The Glasgow-based lender, along with its Yorkshire Bank brand, is to be spun off by its parent, National Australia Bank (NAB), next year.
The sell-off had been expected to take place before the end of this year, but NAB said earlier this month that the move will now happen in February, with institutional investors being offered 25 per cent of the shares.
Existing NAB shareholders will hold the remaining 75 per cent of the bank. They will receive one Clydesdale share for every four they hold in the Melbourne-based group.
In a filing with the London Stock Exchange, published today, Clydesdale said it will press ahead with its initial public offering (IPO) in London and Australia. It is expected to qualify for inclusion in London’s FTSE 250 Index. As at 30 September, the lender had 2.8 million retail and business customers, with more than £26.3 billion of customer deposits and a £28.8bn customer loan portfolio, of which £20.5bn is made up of mortgages.

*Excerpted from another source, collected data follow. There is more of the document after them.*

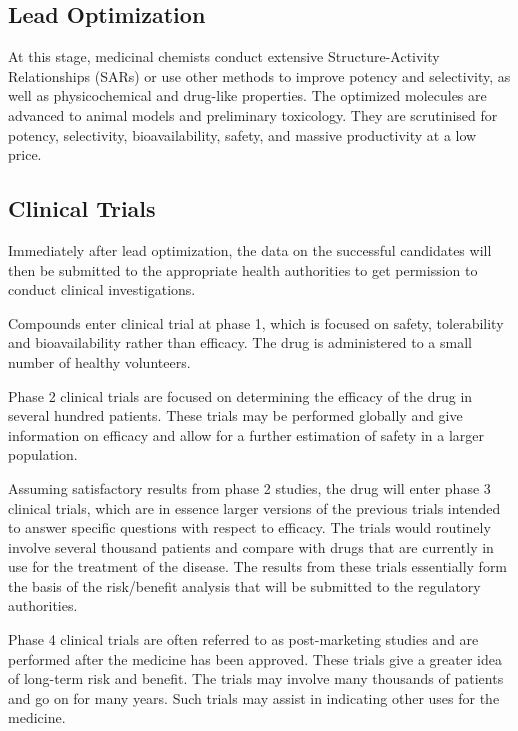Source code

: \subsection{Lead Optimization}

At this stage, medicinal chemists conduct extensive Structure-Activity Relationships (SARs) \citep{328-2010} or use other methods \citep{661-2010,475-2011} to improve potency and selectivity, as well as physicochemical and drug-like properties. The optimized molecules are advanced to animal models and preliminary toxicology. They are scrutinised for potency, selectivity, bioavailability, safety, and massive productivity at a low price.

\subsection{Clinical Trials}

Immediately after lead optimization, the data on the successful candidates will then be submitted to the appropriate health authorities to get permission to conduct clinical investigations.

Compounds enter clinical trial at phase 1, which is focused on safety, tolerability and bioavailability rather than efficacy. The drug is administered to a small number of healthy volunteers.

Phase 2 clinical trials are focused on determining the efficacy of the drug in several hundred patients. These trials may be performed globally and give information on efficacy and allow for a further estimation of safety in a larger population.

Assuming satisfactory results from phase 2 studies, the drug will enter phase 3 clinical trials, which are in essence larger versions of the previous trials intended to answer specific questions with respect to efficacy. The trials would routinely involve several thousand patients and compare with drugs that are currently in use for the treatment of the disease. The results from these trials essentially form the basis of the risk/benefit analysis that will be submitted to the regulatory authorities.

Phase 4 clinical trials are often referred to as post-marketing studies and are performed after the medicine has been approved. These trials give a greater idea of long-term risk and benefit. The trials may involve many thousands of patients and go on for many years. Such trials may assist in indicating other uses for the medicine.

Clydesdale chief executive David Duffy said: “We are in a good position as we move into this exciting new period as an independent bank. Much has been done to re-shape and strengthen the business; supporting our plans for growth by building a better bank for customers.
“We have a clear customer-focused strategy; delivering returns by supporting our customers. Employees across the business are committed to offering our customers the products and services they need, and delivering them in the way they want.”
The bank’s annual report, published last month, showed Duffy was awarded a £500,000 signing-on bonus when he joined the lender in June, giving him a total pay package of £1.35 million in his first few months in the job.
Chairman Jim Pettigrew added: “Over the past few years we have made significant efforts to strengthen not just our financial position, but our risk profile and our governance structures. We are now in a position to pursue our own strategic objectives, priorities and opportunities as a stand-alone business.”